Danilo Astori, vice-presidente do Uruguai e condutor da política econômica da governante Frente Ampla, que ganhou uma cadeira de senador nas eleições do dia 26 e que voltaria a ser ministro da Economia se Tabaré Vázquez vencer o segundo turno da eleição presidencial. Foto: FA
Danilo Astori, vice-presidente do Uruguai e condutor da política econômica da governante Frente Ampla, que ganhou uma cadeira de senador nas eleições do dia 26 e que voltaria a ser ministro da Economia se Tabaré Vázquez vencer o segundo turno da eleição presidencial. Foto: FA

 

Montevidéu, Uruguai, 30/10/2014 – O vice-presidente do Uruguai, Danilo Astori, um dos três principais líderes da governante Frente Ampla (FA), acredita que o próximo governo de seu país deve insistir na flexibilização do Mercosul e que a América Latina tem muito a ganhar na futura dinâmica global de grandes blocos comerciais.
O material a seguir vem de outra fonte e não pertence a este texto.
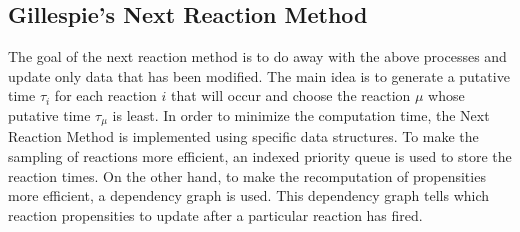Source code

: \documentclass[11pt,a4paper]{article}
\begin{document}
\subsection{Gillespie's Next Reaction Method}
The goal of the next reaction method is to do away with the above processes and update only data that has been modified. The main idea is to generate a putative time $\tau_i$ for each reaction $i$ that will occur and choose the reaction $\mu$ whose putative time $\tau_{\mu}$ is least. In order to minimize the computation time, the Next Reaction Method is implemented using specific data structures.
To make the sampling of reactions more efficient, an indexed priority queue is used to store the reaction times. On the other hand, to make the recomputation of propensities more efficient, a dependency graph is used. This dependency graph tells which reaction propensities to update after a particular reaction has fired.
\end{document}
Astori, ministro da Economia no governo de Tabaré Vázquez (2005-2010), voltará a ocupar esse cargo a partir de março de 2015 se o ex-presidente vencer no segundo turno da eleição presidencial, em 30 de novembro, após alcançar 47,2% dos votos no primeiro turno, no dia 26. Os dois, junto com o atual presidente, José Mujica, constituem o trio de dirigentes mais importantes que a centro-esquerdista FA teve nas duas últimas décadas.

IPS: O próximo governo uruguaio terá que definir uma política a respeito do Mercosul e assumir uma posição diante de questões como o Acordo Transpacífico de Associação para a Cooperação Econômica.
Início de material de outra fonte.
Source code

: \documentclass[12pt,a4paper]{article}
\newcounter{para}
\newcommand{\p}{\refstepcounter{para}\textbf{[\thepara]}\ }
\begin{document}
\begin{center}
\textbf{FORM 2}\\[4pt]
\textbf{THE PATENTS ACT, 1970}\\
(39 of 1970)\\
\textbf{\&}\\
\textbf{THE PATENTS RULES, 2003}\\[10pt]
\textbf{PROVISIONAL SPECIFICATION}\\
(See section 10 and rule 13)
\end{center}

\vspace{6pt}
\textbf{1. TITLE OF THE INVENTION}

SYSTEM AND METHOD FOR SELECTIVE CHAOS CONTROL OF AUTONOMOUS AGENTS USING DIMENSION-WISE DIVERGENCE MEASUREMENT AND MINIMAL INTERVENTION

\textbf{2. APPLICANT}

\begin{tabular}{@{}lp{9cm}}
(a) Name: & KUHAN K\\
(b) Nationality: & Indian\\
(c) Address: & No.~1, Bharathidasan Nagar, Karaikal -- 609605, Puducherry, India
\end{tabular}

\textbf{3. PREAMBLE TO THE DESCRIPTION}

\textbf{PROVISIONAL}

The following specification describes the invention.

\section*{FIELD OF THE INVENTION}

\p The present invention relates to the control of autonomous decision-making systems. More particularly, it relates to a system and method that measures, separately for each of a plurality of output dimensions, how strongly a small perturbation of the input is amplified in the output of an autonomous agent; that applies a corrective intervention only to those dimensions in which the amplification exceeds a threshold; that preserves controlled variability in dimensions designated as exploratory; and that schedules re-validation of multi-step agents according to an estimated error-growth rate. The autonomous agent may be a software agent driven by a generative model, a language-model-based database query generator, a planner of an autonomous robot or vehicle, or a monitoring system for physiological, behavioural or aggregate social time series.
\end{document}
DANILO ASTORI: Vamos seguir com o rumo do regionalismo aberto: primeiro a integração com os vizinhos, que não se pode abandonar, não só por aquela parte da economia que depende deles, mas porque o Uruguai não pode deixar de aproveitar essa posição geográfica estratégica que tem no coração da região. Com a convicção de que é preciso superar os problemas do Mercosul (Argentina, Brasil, Paraguai, Uruguai, Venezuela), devemos continuar lutando por uma flexibilidade que permita ao Uruguai ter em conta as necessidades dos países vizinhos quando praticam políticas protecionistas, e, em contrapartida, obter seu acordo para fazer negociações fora da região. Isso pode significar desde acordos bloco a bloco, como os que estamos negociando agora com a União Europeia (UE), até a multiplicidade de membros. Antes do Acordo Transpacífico, eu pensaria como passo intermediário na Aliança do Pacifico, integrada por quatro países (Chile, Colômbia, México e Peru) com os quais o Uruguai já tem tratados de livre comércio de forma bilateral, como com o México, ou de comércio exterior no contexto da Associação Latino-Americana de Integração (Aladi).

IPS: Isso significa pedir que se levante a cláusula 32 do Mercosul que impede os membros de negociarem unilateralmente com terceiros países ou blocos?

DA: Pelo menos reformulá-la de modo que possamos obter a flexibilidade que se necessita.

IPS: Pode-se esperar que o Brasil acompanhe uma medida como essa?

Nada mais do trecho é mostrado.